Book Review: A Bridge Unbroken

30 Jul

Final-cover-194x300Letting go to build a bridge…

A frightened runaway wants her painful past to disappear. A plan to start over is derailed when she co-inherits her late grandfather’s farm with the man responsible for the scars on her heart. But he isn’t the only ghost from the past. Someone else is out to get her and will stop at nothing to get what he wants. Will Chance and Dakota lay aside their grudges to restore the old farmhouse and bridge, or will evil forces sabotage their attempt at forgiveness?


Main-headshot-248x300A native Texan, Cathy Bryant currently resides in the beautiful Sangre de Cristo mountains of northern New Mexico with her minister husband of over thirty years. When she’s not spinning tales about the fine folks of Miller’s Creek, you can find her rummaging through thrift stores, hiking through the wilderness, or up to her elbows in yet another home improvement project in the mountain cabin she calls home.


My Impressions:

A Bridge Unbroken by Cathy Bryant is a romantic suspense novel set in the small, central Texas town of Miller’s Creek. The fifth book in a series, it can easily be read as a standalone novel. But if you have enjoyed Bryant’s previous books, you will love returning to the small town and your favorite characters.
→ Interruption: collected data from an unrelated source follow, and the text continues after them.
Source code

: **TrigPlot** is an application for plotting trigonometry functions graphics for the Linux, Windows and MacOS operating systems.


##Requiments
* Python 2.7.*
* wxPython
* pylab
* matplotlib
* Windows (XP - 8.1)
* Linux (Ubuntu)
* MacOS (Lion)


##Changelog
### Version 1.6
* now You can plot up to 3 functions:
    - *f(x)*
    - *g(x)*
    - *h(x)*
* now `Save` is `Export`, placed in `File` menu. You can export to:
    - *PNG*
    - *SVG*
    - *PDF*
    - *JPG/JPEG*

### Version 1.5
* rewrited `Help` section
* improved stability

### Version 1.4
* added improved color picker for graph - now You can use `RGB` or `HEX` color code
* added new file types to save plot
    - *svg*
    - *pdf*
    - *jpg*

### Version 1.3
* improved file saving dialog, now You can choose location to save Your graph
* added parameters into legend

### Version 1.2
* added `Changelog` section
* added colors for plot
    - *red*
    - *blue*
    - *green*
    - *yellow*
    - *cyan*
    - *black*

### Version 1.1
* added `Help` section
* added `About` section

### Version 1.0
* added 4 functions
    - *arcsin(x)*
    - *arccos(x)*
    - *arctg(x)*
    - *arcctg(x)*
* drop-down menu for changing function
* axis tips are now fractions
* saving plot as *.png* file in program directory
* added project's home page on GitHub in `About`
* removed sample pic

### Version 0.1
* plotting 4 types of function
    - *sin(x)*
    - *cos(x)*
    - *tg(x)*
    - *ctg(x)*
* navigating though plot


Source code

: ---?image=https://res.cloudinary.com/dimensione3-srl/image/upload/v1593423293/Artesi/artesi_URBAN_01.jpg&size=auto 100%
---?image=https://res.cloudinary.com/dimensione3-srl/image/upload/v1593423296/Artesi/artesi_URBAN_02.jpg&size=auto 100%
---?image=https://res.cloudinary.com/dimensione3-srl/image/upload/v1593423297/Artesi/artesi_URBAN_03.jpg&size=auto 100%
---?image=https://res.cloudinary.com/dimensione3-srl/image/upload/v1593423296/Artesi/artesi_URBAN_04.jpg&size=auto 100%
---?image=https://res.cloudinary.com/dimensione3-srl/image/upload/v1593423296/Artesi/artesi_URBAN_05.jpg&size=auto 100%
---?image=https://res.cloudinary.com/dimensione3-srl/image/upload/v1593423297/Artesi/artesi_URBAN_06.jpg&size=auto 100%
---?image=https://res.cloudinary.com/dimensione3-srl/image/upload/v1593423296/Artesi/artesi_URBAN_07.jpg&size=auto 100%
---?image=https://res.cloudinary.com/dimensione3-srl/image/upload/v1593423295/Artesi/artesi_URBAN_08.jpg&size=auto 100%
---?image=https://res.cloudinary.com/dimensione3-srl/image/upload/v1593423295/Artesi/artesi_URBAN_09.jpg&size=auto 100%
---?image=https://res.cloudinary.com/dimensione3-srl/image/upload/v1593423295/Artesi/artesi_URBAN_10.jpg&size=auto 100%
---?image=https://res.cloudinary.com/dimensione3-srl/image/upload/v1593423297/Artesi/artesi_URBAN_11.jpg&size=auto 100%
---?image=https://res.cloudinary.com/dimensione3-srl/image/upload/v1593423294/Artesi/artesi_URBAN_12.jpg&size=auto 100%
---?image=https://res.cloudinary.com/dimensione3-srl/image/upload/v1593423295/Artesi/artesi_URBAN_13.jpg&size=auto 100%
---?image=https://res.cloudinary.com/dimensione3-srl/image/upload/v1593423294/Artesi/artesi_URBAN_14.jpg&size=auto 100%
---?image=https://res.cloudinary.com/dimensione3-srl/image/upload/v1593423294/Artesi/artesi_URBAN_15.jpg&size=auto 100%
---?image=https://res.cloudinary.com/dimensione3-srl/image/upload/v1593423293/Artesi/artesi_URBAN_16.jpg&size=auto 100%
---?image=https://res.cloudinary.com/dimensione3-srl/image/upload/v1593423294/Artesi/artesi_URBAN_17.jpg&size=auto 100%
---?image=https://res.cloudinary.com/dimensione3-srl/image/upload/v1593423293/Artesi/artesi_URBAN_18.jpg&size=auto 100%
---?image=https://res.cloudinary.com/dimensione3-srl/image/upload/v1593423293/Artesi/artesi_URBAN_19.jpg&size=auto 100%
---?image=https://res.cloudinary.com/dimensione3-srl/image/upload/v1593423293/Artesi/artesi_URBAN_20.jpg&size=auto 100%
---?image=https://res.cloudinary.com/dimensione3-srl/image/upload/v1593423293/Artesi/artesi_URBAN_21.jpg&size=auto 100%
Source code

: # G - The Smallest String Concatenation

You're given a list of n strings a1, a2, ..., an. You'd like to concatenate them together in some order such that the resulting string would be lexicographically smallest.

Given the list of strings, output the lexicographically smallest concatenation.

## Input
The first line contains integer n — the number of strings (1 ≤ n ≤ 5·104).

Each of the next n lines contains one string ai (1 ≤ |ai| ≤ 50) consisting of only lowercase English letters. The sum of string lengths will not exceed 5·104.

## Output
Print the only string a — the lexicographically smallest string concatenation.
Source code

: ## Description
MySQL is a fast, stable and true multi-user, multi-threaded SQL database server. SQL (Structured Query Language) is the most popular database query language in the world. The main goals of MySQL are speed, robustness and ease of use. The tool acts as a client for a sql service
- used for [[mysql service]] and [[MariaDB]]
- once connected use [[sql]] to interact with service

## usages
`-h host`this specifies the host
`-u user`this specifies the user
In A Bridge Unbroken, Dakota Kelly is a young woman on the run from an abusive boyfriend and a shame-filled past. Finding herself again in the town where she spent many happy childhood summers as well as the turning point in her senior year that set her running, Dakota must decide if she will confront her past and set down roots. Having received forgiveness from God, she still endures the judgment and unforgiveness of first love, Chance Johnson. As they rebuild the farm they both inherit and their wounded relationship, past regrets and present dangers seek to undermine the bridge they want to build.

The theme of forgiveness is front and center in A Bridge Unbroken. The main characters both struggle with guilt, regret and blame. Bryant includes prayer, sermon messages and dialog with other characters to present just what forgiveness looks like. I liked this aspect of the story. Chance and Dakota are frustratingly real characters who take one step forward and two steps back in their spiritual and emotional lives. I did not enjoy the suspense thread as much. It just didn’t seem to flow naturally with the story, and the resolution came much too quickly. I also had a small problem with the formatting of the novel– no page numbers! This did not take away from the story, but kind of threw me off, especially when I dropped the book without my bookmark in place!

All in all, I liked the book and would like to read the earlier books in the series in order to revisit Miller’s Creek.

Target audience: older teens and adults

(Thanks to the author for a review copy. All opinions expressed are mine alone.)